HC Deb 30 July 1980 vol 989 cc1535-42 4.25 pm
Mr. Tony Marlow () Northampton, North

I beg to move, That leave be given to bring in a Bill to restore to Parliament the right to raise tariffs, set quotas and to make anti-dumping regulations, notwithstanding the provisions of the European Communities Act 1972. In seeking leave to introduce the Bill, which will restore to Parliament the right to raise tariffs, to set quotas, and to make anti-dumping regulations, I have two purposes. First, I wish to give the Government the necessary powers. Secondly, I wish to show the Government that, should they feel inclined to move in that direction, they will have the support of the House—even though the proposals could lead to a change in the nature of our relationship within the EEC.

It would be wrong at this stage to become bogged down in the theology of Europe. It is manifest, however, that we, geographically Europeans, are part of historic Europe. There are vast areas—political, economic and even sometimes military—where we must work together. In 1973 we joined at the wrong time the wrong institution, fashioned not for us but for the needs of others. The momentum of that commitment is such that some of us still continue to deceive ourselves that it is best to persist in damaging tactical activities—pregnant though they are with natural conflict, and thus wildly destructive of any sensible and necessary common strategy. We have fundamental and structural differences from Continental Europe. It is time that we recognised that we do not have a similar industrial or agricultural economy. We damage both ourselves and Europe unnecessarily so long as we pretend that we do.

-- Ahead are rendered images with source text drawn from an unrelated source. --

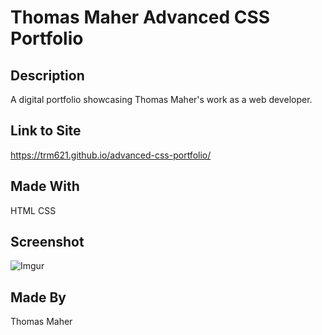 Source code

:# Thomas Maher Advanced CSS Portfolio

## Description
A digital portfolio showcasing Thomas Maher's work as a web developer.

## Link to Site
https://trm621.github.io/advanced-css-portfolio/

## Made With
HTML
CSS

## Screenshot
![Imgur](https://imgur.com/JhtZejw.png)

## Made By
Thomas Maher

What of the present arrangement? Despite the great success of my right hon. Friend the Prime Minister, the budget deal struck is far from satisfactory. When will we get back our money? Delay means borrowing, borrowing means interest, and time is cash. What strings are attached? Who holds them and by what authority will they be released? That is an obvious quarry in which my right hon. Friend the Member for Taunton (Mr. du Cann) and his Select Committee could properly excavate.

The criminal waste of the CAP runs on. Last year £4 out of £5 of the whole European budget, 60 per cent. of all Europe's spending, blued on surpluses—50p out of every pound that we sent to Brussels poured alone into milk and beef—butter balls for Comrade Brezhnev and contre-fillet and cutlets for the colonial colonels of Kabul. No Hindus ever cosseted such a sacred cow.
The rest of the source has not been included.